We explored courage as taking a stand in big ways and small ways. We heard a story about Juliette Hampton Morgan, a white woman in Alabama who took courageous stands of solidarity with the African American community throughout the 1940s and 1950s. We gained a new tool, the Oppression Continuum, to help us heed the call to create a more just world.
- Discuss the story with your family. You can re-read it online. Discuss what courage means within your family. Is it always big acts with big consequences?
- Ask your elders for any family stories involving courage. Also ask individuals if there were times in their lives when courage was lacking. What would they have needed to feel more courageous under those circumstances? Does their story hold any lessons for you? Be willing to share your own story, too.
- In The Wizard of Oz, the Cowardly Lion was told that he needed a medal to bring out the courage in him. Craft a courage medal. Give it out to people you see acting with courage. To influence yet another sphere, approach the social justice committee at your congregation and ask them to consider giving out a yearly courage medal to a member who took a stand against oppression.
- Watch and discuss movies about racial and ethnic oppression. Two to consider: Something the Lord Made (a true story about the relationship between two men who invented a procedure to save the lives of children with heart defects) and Smoke Signals (a movie about two Native American youth). A study guide on the Unitarian Universalist Association website has interesting discussion questions you can share with family and friends.

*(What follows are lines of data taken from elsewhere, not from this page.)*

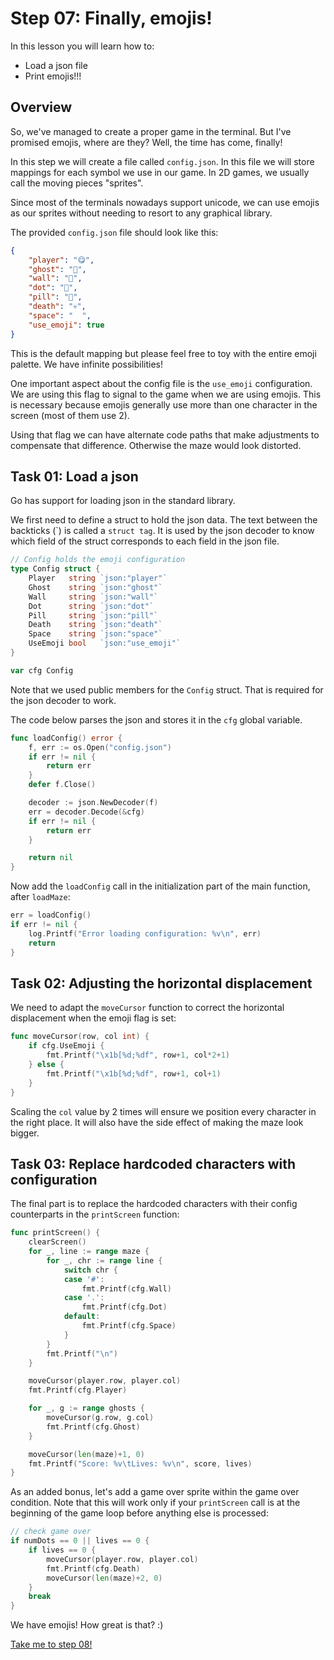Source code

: # Step 07: Finally, emojis!

In this lesson you will learn how to:

- Load a json file
- Print emojis!!!

## Overview

So, we've managed to create a proper game in the terminal. But I've promised emojis, where are they? Well, the time has come, finally!

In this step we will create a file called `config.json`. In this file we will store mappings for each symbol we use in our game. In 2D games, we usually call the moving pieces "sprites".

Since most of the terminals nowadays support unicode, we can use emojis as our sprites without needing to resort to any graphical library.

The provided `config.json` file should look like this:

```json
{
    "player": "😋",
    "ghost": "👻",
    "wall": "🌵",
    "dot": "🧀",
    "pill": "🍹",
    "death": "💀",
    "space": "  ",
    "use_emoji": true
}
```

This is the default mapping but please feel free to toy with the entire emoji palette. We have infinite possibilities!

One important aspect about the config file is the `use_emoji` configuration. We are using this flag to signal to the game when we are using emojis. This is necessary because emojis generally use more than one character in the screen (most of them use 2).

Using that flag we can have alternate code paths that make adjustments to compensate that difference. Otherwise the maze would look distorted.

## Task 01: Load a json

Go has support for loading json in the standard library.

We first need to define a struct to hold the json data. The text between the backticks (\`) is called a `struct tag`. It is used by the json decoder to know which field of the struct corresponds to each field in the json file.

```go
// Config holds the emoji configuration
type Config struct {
    Player   string `json:"player"`
    Ghost    string `json:"ghost"`
    Wall     string `json:"wall"`
    Dot      string `json:"dot"`
    Pill     string `json:"pill"`
    Death    string `json:"death"`
    Space    string `json:"space"`
    UseEmoji bool   `json:"use_emoji"`
}

var cfg Config
```

Note that we used public members for the `Config` struct. That is required for the json decoder to work.

The code below parses the json and stores it in the `cfg` global variable.

```go
func loadConfig() error {
    f, err := os.Open("config.json")
    if err != nil {
        return err
    }
    defer f.Close()

    decoder := json.NewDecoder(f)
    err = decoder.Decode(&cfg)
    if err != nil {
        return err
    }

    return nil
}
```

Now add the `loadConfig` call in the initialization part of the main function, after `loadMaze`:

```go
err = loadConfig()
if err != nil {
    log.Printf("Error loading configuration: %v\n", err)
    return
}
```

## Task 02: Adjusting the horizontal displacement

We need to adapt the `moveCursor` function to correct the horizontal displacement when the emoji flag is set:

```go
func moveCursor(row, col int) {
    if cfg.UseEmoji {
        fmt.Printf("\x1b[%d;%df", row+1, col*2+1)
    } else {
        fmt.Printf("\x1b[%d;%df", row+1, col+1)
    }
}
```

Scaling the `col` value by 2 times will ensure we position every character in the right place. It will also have the side effect of making the maze look bigger.

## Task 03: Replace hardcoded characters with configuration

The final part is to replace the hardcoded characters with their config counterparts in the `printScreen` function:

```go
func printScreen() {
    clearScreen()
    for _, line := range maze {
        for _, chr := range line {
            switch chr {
            case '#':
                fmt.Printf(cfg.Wall)
            case '.':
                fmt.Printf(cfg.Dot)
            default:
                fmt.Printf(cfg.Space)
            }
        }
        fmt.Printf("\n")
    }

    moveCursor(player.row, player.col)
    fmt.Printf(cfg.Player)

    for _, g := range ghosts {
        moveCursor(g.row, g.col)
        fmt.Printf(cfg.Ghost)
    }

    moveCursor(len(maze)+1, 0)
    fmt.Printf("Score: %v\tLives: %v\n", score, lives)
}
```

As an added bonus, let's add a game over sprite within the game over condition. Note that this will work only if your `printScreen` call is at the beginning of the game loop before anything else is processed:

```go
// check game over
if numDots == 0 || lives == 0 {
    if lives == 0 {
        moveCursor(player.row, player.col)
        fmt.Printf(cfg.Death)
        moveCursor(len(maze)+2, 0)
    }
    break
}
```

We have emojis! How great is that? :)

[Take me to step 08!](../step08/README.md)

- You can have fun with continuums based on different criteria. Find out more about your friends by suggesting they align themselves in continuums based on: the time they woke up this morning or went to bed last night; how much time they spent on the computer yesterday; how much time they spent on the telephone or texting yesterday; the number of books they read last month; the number of states they have visited; or any other amusing facts.
- Have you ever thought about the effects of "ageism?" "Ageism" is defined as discrimination of a person or group of people because of their age. Sometimes youth are stereotyped or discriminated against by adults. Take a look at the website of the National Youth Rights Association, which argues that by teaching children to be submissive to adults we create adults who are equally submissive in the face of other oppressions. Do you agree? The website offers arguments for lowering the voting and legal drinking age and eliminating curfews. Do you agree with these arguments? Ageism does not just work against young people. It also hurts the elderly. The Canadian Network for the Prevention of Elder Abuse has useful information on ageism against the elderly. Both website have actions you can take to oppose ageism.
- Remember to use the Justicemakers Guide to note experiences you have this week with justice or injustice. What did you see? Were you able to help? If not this time, will you be able to help in the future? How will you enable yourself to be ready to help in the future? Do you need the help of others?
- If you are keeping the Justicemakers Guide electronically, remember to add the Oppression Continuum to your copy.